Willy Wonka and the Chocolate Factory is like a Saw movie for kids: it matches grisly fates to the sins of the children who enter the factory. I needed all or most of those grisly fates to be represented in the adventure: blueberrification, being boiled alive in chocolate, being shrunk and stretched, uncontrollably floating, plus a bunch more of my own design. All of them weird and gory and absolutely deadly.
They were one of the first things James Raggi took issue with.
While LotFP adventures have a reputation as being really deadly, he wanted BitC to be for 1st level characters, and specifically new players. All my listed damage was way too high, and all my poisons too lethal.

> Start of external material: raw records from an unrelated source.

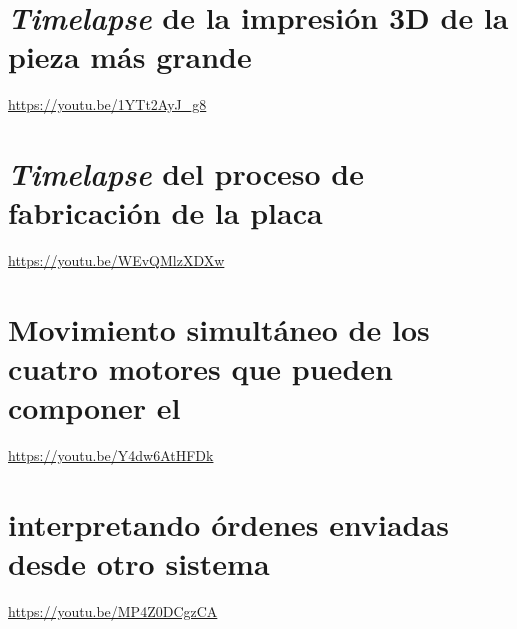 \section*{\textit{Timelapse} de la impresión 3D de la pieza más grande}
\begin{center}
    \url{https://youtu.be/1YTt2AyJ_g8} \qquad {}
\end{center}

\section*{\textit{Timelapse} del proceso de fabricación de la placa}
\begin{center}
    \url{https://youtu.be/WEvQMlzXDXw} \qquad {}
\end{center}

\section*{Movimiento simultáneo de los cuatro motores que pueden componer el \pArm{}}
\begin{center}
    \url{https://youtu.be/Y4dw6AtHFDk} \qquad {}
\end{center}

\section*{\pArm{} interpretando órdenes enviadas desde otro sistema}
\begin{center}
    \url{https://youtu.be/MP4Z0DCgzCA} \qquad {}
\end{center}
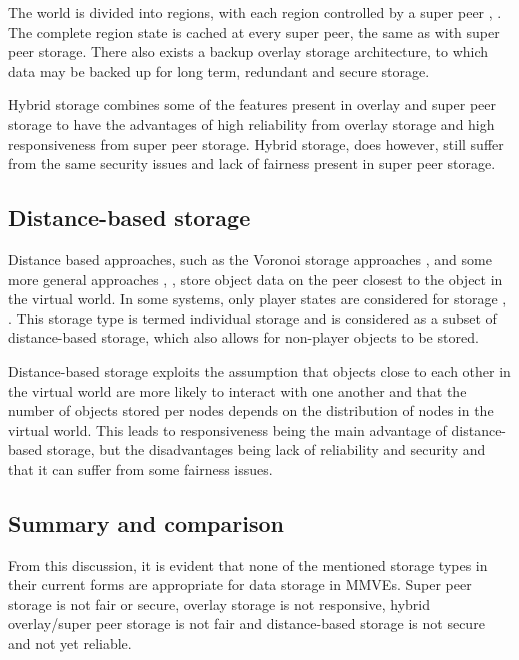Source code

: \documentclass[10pt,a4paper,conference]{IEEEtran}
\begin{document}
The world is divided into regions, with each region controlled by a super peer \cite{zoned_federation}, \cite{hybrid_storage1}. The complete region
state is cached at every super peer, the same as with super peer storage. There also exists a backup overlay storage architecture, to which data may
be backed up for long term, redundant and secure storage.

Hybrid storage combines some of the features present in overlay and super peer storage to have the advantages of high reliability from overlay
storage and high responsiveness from super peer storage. Hybrid storage, does however, still suffer from the same security issues and lack of
fairness present in super peer storage.

\subsection{Distance-based storage}
\label{classic_distance_based}

Distance based approaches, such as the Voronoi storage approaches \cite{Buyukkaya_voronoi_state_management}, \cite{Hu_voronoi_IM} and some more
general approaches \cite{colyseus_distance_based}, \cite{solipsis}, store object data on the peer closest to the object in the virtual world. In some
systems, only player states are considered for storage \cite{individual_storage1}, \cite{cheat_proof_playout}. This storage type is termed individual
storage and is considered as a subset of distance-based storage, which also allows for non-player objects to be stored.

Distance-based storage exploits the assumption that objects close to each other in the virtual world are more likely to interact with one another and
that the number of objects stored per nodes depends on the distribution of nodes in the virtual world. This leads to responsiveness being the main
advantage of distance-based storage, but the disadvantages being lack of reliability and security and that it can suffer from some fairness issues.

\subsection{Summary and comparison}

From this discussion, it is evident that none of the mentioned storage types in their current forms are appropriate for data storage in MMVEs. Super
peer storage is not fair or secure, overlay storage is not responsive, hybrid overlay/super peer storage is not fair and distance-based storage is
not secure and not yet reliable.
\end{document}
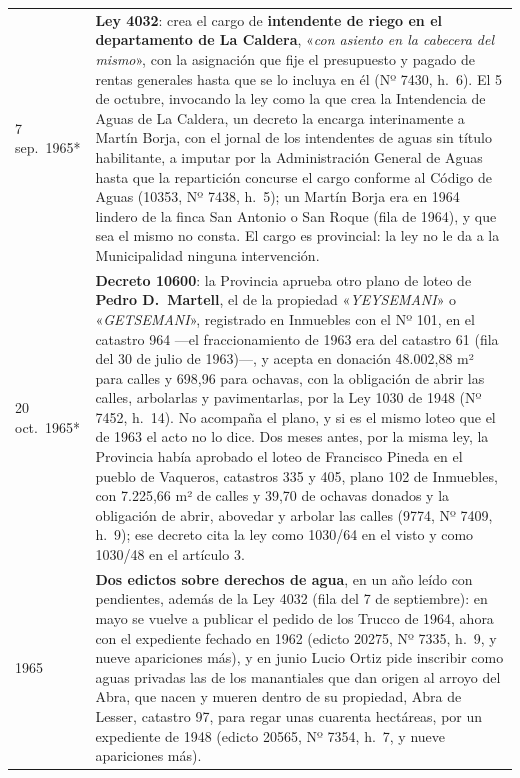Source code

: \begin{longtable}{@{}p{2.7cm}p{10.3cm}@{}}
7 sep.\ 1965* & \textbf{Ley 4032}: crea el cargo de \textbf{intendente de riego en el departamento de La Caldera}, «\textit{con asiento en la cabecera del mismo}», con la asignación que fije el presupuesto y pagado de rentas generales hasta que se lo incluya en él (Nº 7430, h.\ 6). El 5 de octubre, invocando la ley como la que crea la Intendencia de Aguas de La Caldera, un decreto la encarga interinamente a Martín Borja, con el jornal de los intendentes de aguas sin título habilitante, a imputar por la Administración General de Aguas hasta que la repartición concurse el cargo conforme al Código de Aguas (10353, Nº 7438, h.\ 5); un Martín Borja era en 1964 lindero de la finca San Antonio o San Roque (fila de 1964), y que sea el mismo no consta. El cargo es provincial: la ley no le da a la Municipalidad ninguna intervención. \\
20 oct.\ 1965* & \textbf{Decreto 10600}: la Provincia aprueba otro plano de loteo de \textbf{Pedro D.\ Martell}, el de la propiedad «\textit{YEYSEMANI}» o «\textit{GETSEMANI}», registrado en Inmuebles con el Nº 101, en el catastro 964 ---el fraccionamiento de 1963 era del catastro 61 (fila del 30 de julio de 1963)---, y acepta en donación 48.002,88 m² para calles y 698,96 para ochavas, con la obligación de abrir las calles, arbolarlas y pavimentarlas, por la Ley 1030 de 1948 (Nº 7452, h.\ 14). No acompaña el plano, y si es el mismo loteo que el de 1963 el acto no lo dice. Dos meses antes, por la misma ley, la Provincia había aprobado el loteo de Francisco Pineda en el pueblo de Vaqueros, catastros 335 y 405, plano 102 de Inmuebles, con 7.225,66 m² de calles y 39,70 de ochavas donados y la obligación de abrir, abovedar y arbolar las calles (9774, Nº 7409, h.\ 9); ese decreto cita la ley como 1030/64 en el visto y como 1030/48 en el artículo 3. \\
1965 & \textbf{Dos edictos sobre derechos de agua}, en un año leído con pendientes, además de la Ley 4032 (fila del 7 de septiembre): en mayo se vuelve a publicar el pedido de los Trucco de 1964, ahora con el expediente fechado en 1962 (edicto 20275, Nº 7335, h.\ 9, y nueve apariciones más), y en junio Lucio Ortiz pide inscribir como aguas privadas las de los manantiales que dan origen al arroyo del Abra, que nacen y mueren dentro de su propiedad, Abra de Lesser, catastro 97, para regar unas cuarenta hectáreas, por un expediente de 1948 (edicto 20565, Nº 7354, h.\ 7, y nueve apariciones más). \\

\end{longtable}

His point was along the lines of “How can characters get weirded out by these if they’re dead?”. He suggested toning down the damage of the adventure significantly, and instead focusing on these poisons and effects inconveniencing players or making them rethink how they play.
This turned out to be a genius suggestion, because it provided a clear through line for the rest of the adventure. Few things in the final draft of BitC are designed to explicitly kill. Instead, they’re designed to unsettle, gross out, and inconvenience players. Body horror carries with it the threat of death, but it’s more about the perversion and grossness of life than it is about death.
This is why death is boring. “How can characters get weirded out by these if they’re dead?” Answer: they can’t. They laugh or shrug or whatever and roll up a new character. “What’s next?” they ask.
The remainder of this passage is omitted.